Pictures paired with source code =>
■ ■ ■ ■ ■
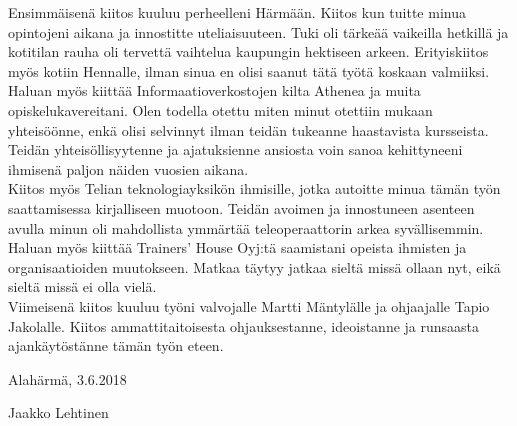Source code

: \documentclass[finnish,12pt,a4paper,pdftex]{article}
\begin{document}
\noindent Ensimmäisenä kiitos kuuluu perheelleni Härmään. Kiitos kun tuitte minua opintojeni aikana ja innostitte uteliaisuuteen. Tuki oli tärkeää vaikeilla hetkillä ja kotitilan rauha oli tervettä vaihtelua kaupungin hektiseen arkeen. Erityiskiitos myös kotiin Hennalle, ilman sinua en olisi saanut tätä työtä koskaan valmiiksi. \\

\noindent Haluan myös kiittää Informaatioverkostojen kilta Athenea ja muita opiskelukavereitani. Olen todella otettu miten minut otettiin mukaan yhteisöönne, enkä olisi selvinnyt ilman teidän tukeanne haastavista kursseista. Teidän yhteisöllisyytenne ja ajatuksienne ansiosta voin sanoa kehittyneeni ihmisenä paljon näiden vuosien aikana. \\

\noindent Kiitos myös Telian teknologiayksikön ihmisille, jotka autoitte minua tämän työn saattamisessa kirjalliseen muotoon. Teidän avoimen ja innostuneen asenteen avulla minun oli mahdollista ymmärtää teleoperaattorin arkea syvällisemmin. Haluan myös kiittää Trainers' House Oyj:tä saamistani opeista ihmisten ja organisaatioiden muutokseen. Matkaa täytyy jatkaa sieltä missä ollaan nyt, eikä sieltä missä ei olla vielä. \\

\noindent Viimeisenä kiitos kuuluu työni valvojalle Martti Mäntylälle ja ohjaajalle Tapio Jakolalle. Kiitos ammattitaitoisesta ohjauksestanne, ideoistanne ja runsaasta ajankäytöstänne tämän työn eteen.

\vspace{5cm}
Alahärmä, 3.6.2018

\vspace{5mm}
{\hfill Jaakko Lehtinen \hspace{1cm}}

\newpage


\thesistableofcontents
\end{document}
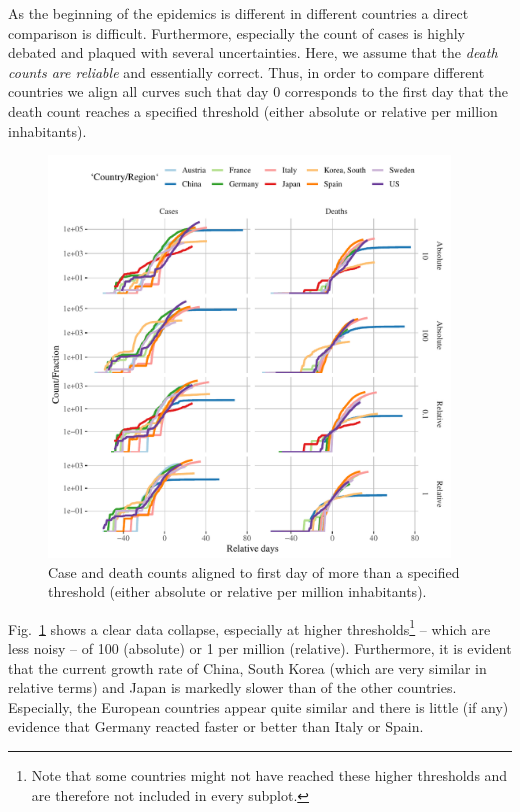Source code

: \documentclass[a4paper]{tufte-handout}
\newcommand{\fig}[1]{Fig.~\ref{fig:#1}}
\begin{document}
As the beginning of the epidemics is different in different countries
a direct comparison is difficult. Furthermore, especially the count of
cases is highly debated and plaqued with several uncertainties. Here,
we assume that the {\em death counts are reliable} and essentially
correct. Thus, in order to compare different countries we align all
curves such that day $0$ corresponds to the first day that the death
count reaches a specified threshold (either absolute or relative per
million inhabitants).

\begin{figure}
  \begin{center}
    \includegraphics[width=0.95\textwidth]{../figs/align_data.pdf}
  \end{center}
  \caption{\label{fig:aligndata} Case and death counts aligned to
    first day of more than a specified threshold (either absolute or
    relative per million inhabitants).}
\end{figure}

\fig{aligndata} shows a clear data collapse, especially at higher
thresholds\footnote{Note that some countries might not have reached
  these higher thresholds and are therefore not included in every
  subplot.} -- which are less noisy -- of 100 (absolute) or 1 per
million (relative). Furthermore, it is evident that the current growth
rate of China, South Korea (which are very similar in relative terms)
and Japan is markedly slower than of the other countries. Especially,
the European countries appear quite similar and there is little (if
any) evidence that Germany reacted faster or better than Italy or
Spain.
\end{document}
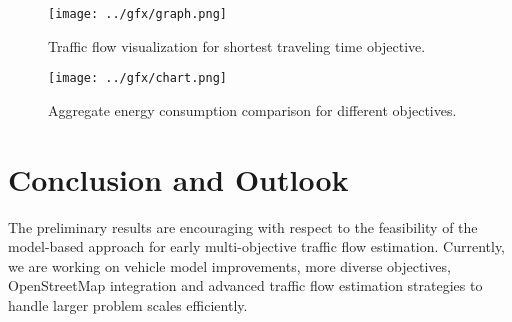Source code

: \documentclass[conference]{../cls/IEEEtran}
\begin{document}
\begin{figure}[t!]
	\centering
	\texttt{[image: ../gfx/graph.png]}
	\caption{Traffic flow visualization for shortest traveling time objective.}
	\label{figure:graph}
\end{figure}

\begin{figure}[t!]
	\centering
	\texttt{[image: ../gfx/chart.png]}
	\caption{Aggregate energy consumption comparison for different objectives.}
	\label{figure:chart}
\end{figure}

\section{Conclusion and Outlook}

The preliminary results are encouraging with respect to the feasibility of the model-based approach for early multi-objective traffic flow estimation. Currently, we are working on vehicle model improvements, more diverse objectives, OpenStreetMap integration and advanced traffic flow estimation strategies to handle larger problem scales efficiently.



\end{document}
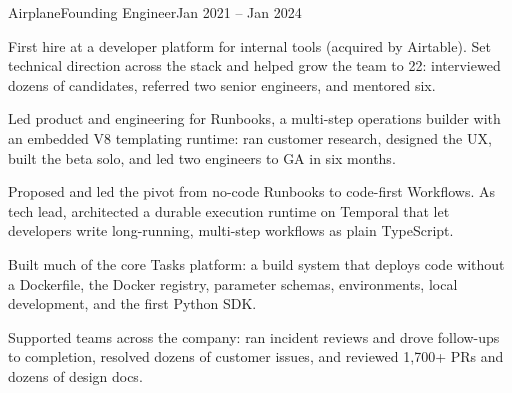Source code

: \documentclass{resume}
\begin{document}
\begin{role}{Airplane}{Founding Engineer}{Jan 2021 -- Jan 2024}
\item First hire at a developer platform for internal tools (acquired by Airtable). Set technical direction across the stack and helped grow the team to 22: interviewed dozens of candidates, referred two senior engineers, and mentored six.
\item Led product and engineering for Runbooks, a multi-step operations builder with an embedded V8 templating runtime: ran customer research, designed the UX, built the beta solo, and led two engineers to GA in six months.
\item Proposed and led the pivot from no-code Runbooks to code-first Workflows. As tech lead, architected a durable execution runtime on Temporal that let developers write long-running, multi-step workflows as plain TypeScript.
\item Built much of the core Tasks platform: a build system that deploys code without a Dockerfile, the Docker registry, parameter schemas, environments, local development, and the first Python SDK.
\item Supported teams across the company: ran incident reviews and drove follow-ups to completion, resolved dozens of customer issues, and reviewed 1,700+ PRs and dozens of design docs.
\end{role}
\end{document}
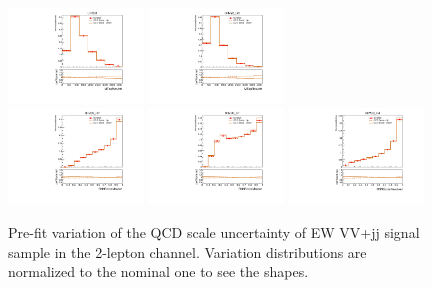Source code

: \begin{figure}[H]
\begin{center}
 \includegraphics[width=0.32\textwidth,keepaspectratio]{figures/syst/QCDScale/EW6llqq_0ptag1pfat0pjet_0ptv_CRVjet_MTagMerJets_SysTheoryQCD_VBS__1up_Norm.pdf}
 \includegraphics[width=0.32\textwidth,keepaspectratio]{figures/syst/QCDScale/EW6llqq_0ptag2pjet_0ptv_CRVjet_Fid_MTagResJets_SysTheoryQCD_VBS__1up_Norm.pdf}
 \\ 
 \includegraphics[width=0.32\textwidth,keepaspectratio]{figures/syst/QCDScale/EW6llqq_0ptag1pfat0pjet_0ptv_SRVBS_HP_RNNScoreMerged_SysTheoryQCD_VBS__1up_Norm.pdf}
 \includegraphics[width=0.32\textwidth,keepaspectratio]{figures/syst/QCDScale/EW6llqq_0ptag1pfat0pjet_0ptv_SRVBS_LP_RNNScoreMerged_SysTheoryQCD_VBS__1up_Norm.pdf}
 \includegraphics[width=0.32\textwidth,keepaspectratio]{figures/syst/QCDScale/EW6llqq_0ptag2pjet_0ptv_SRVBS_Fid_RNNScoreResolved_SysTheoryQCD_VBS__1up_Norm.pdf}
 \caption[f]{
Pre-fit variation of the QCD scale uncertainty of EW VV+jj signal sample in the 2-lepton channel.  Variation distributions are normalized to the nominal one to see the shapes.
}
\label{fig:QCDSignal}
\end{center}
\end{figure}
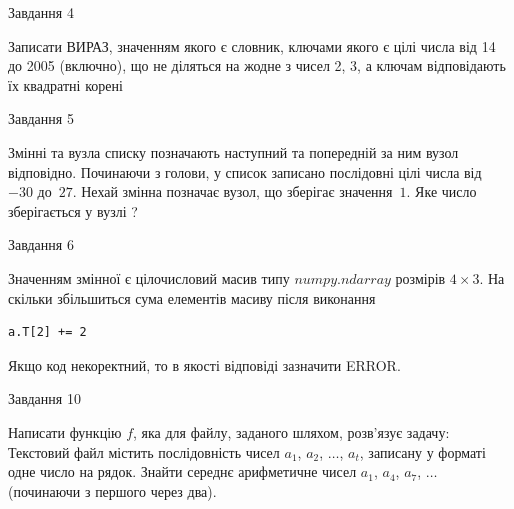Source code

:\documentclass[12pt, ukrainian]{article}
\begin{document}
{\begin{minipage}[t]{8.0cm}
\begin{verbatim}
\end{verbatim}            

\end{minipage}


               
{\begin{center}Завдання {4}\end{center}}
\vspace{-4mm}
Записати ВИРАЗ, значенням якого є словник, ключами якого є цілі числа від 14 до 2005 (включно), що не діляться на жодне з чисел 2, 3, а ключам відповідають їх квадратні корені\par

\vspace{10mm}
               
{\begin{center}Завдання {5}\end{center}}
\vspace{-4mm}
Змінні  та  вузла списку позначають наступний та попередній за ним вузол відповідно. Починаючи з голови, у список записано послідовні цілі числа від~$-30$ до~$27$. Нехай змінна  позначає вузол, що зберігає значення~$1$.
Яке число зберігається у вузлі  ?\par

               
{\begin{center}Завдання {6}\end{center}}
\vspace{-4mm}
Значенням змінної  є цілочисловий масив типу $numpy.ndarray$ розмірів $4{\times}3$. На скільки збільшиться сума елементів масиву  після виконання
\begin{verbatim}
a.T[2] += 2
\end{verbatim}


Якщо код некоректний, то в якості відповіді зазначити ERROR.\par

               
{\begin{center}Завдання {10}\end{center}}
\vspace{-4mm}

Написати функцію $f$, яка для файлу, заданого шляхом, розв’язує задачу:\\ Текстовий файл містить послідовність чисел $a_1$, $a_2$, $\ldots$, $a_t$, записану у форматі одне число на рядок. Знайти середнє арифметичне чисел $a_1$, $a_4$, $a_7$, $\ldots$ (починаючи з першого через два).

}
\end{document}
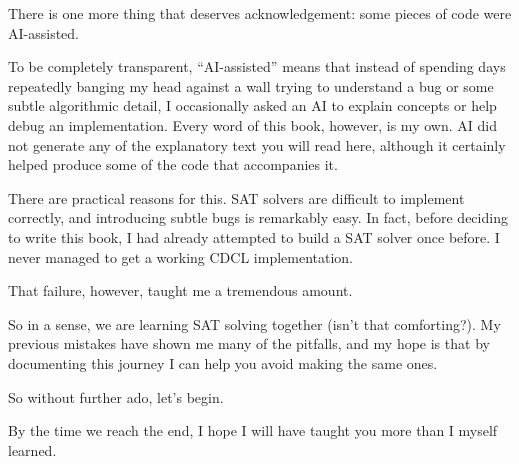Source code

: There is one more thing that deserves acknowledgement: some pieces of code were AI-assisted.

To be completely transparent, ``AI-assisted'' means that instead of spending days repeatedly banging my head against a wall trying to understand a bug or some subtle algorithmic detail, I occasionally asked an AI to explain concepts or help debug an implementation. Every word of this book, however, is my own. AI did not generate any of the explanatory text you will read here, although it certainly helped produce some of the code that accompanies it.

There are practical reasons for this. SAT solvers are difficult to implement correctly, and introducing subtle bugs is remarkably easy. In fact, before deciding to write this book, I had already attempted to build a SAT solver once before. I never managed to get a working CDCL implementation.

That failure, however, taught me a tremendous amount.

So in a sense, we are learning SAT solving together (isn't that comforting?). My previous mistakes have shown me many of the pitfalls, and my hope is that by documenting this journey I can help you avoid making the same ones.

So without further ado, let's begin.

By the time we reach the end, I hope I will have taught you more than I myself learned.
■ ■ ■ ■ ■
Copy out, in full, each line above that has the word "työn" in it.

\noindent Kiitos myös Telian teknologiayksikön ihmisille, jotka autoitte minua tämän työn saattamisessa kirjalliseen muotoon. Teidän avoimen ja innostuneen asenteen avulla minun oli mahdollista ymmärtää teleoperaattorin arkea syvällisemmin. Haluan myös kiittää Trainers' House Oyj:tä saamistani opeista ihmisten ja organisaatioiden muutokseen. Matkaa täytyy jatkaa sieltä missä ollaan nyt, eikä sieltä missä ei olla vielä. \\
\noindent Viimeisenä kiitos kuuluu työni valvojalle Martti Mäntylälle ja ohjaajalle Tapio Jakolalle. Kiitos ammattitaitoisesta ohjauksestanne, ideoistanne ja runsaasta ajankäytöstänne tämän työn eteen.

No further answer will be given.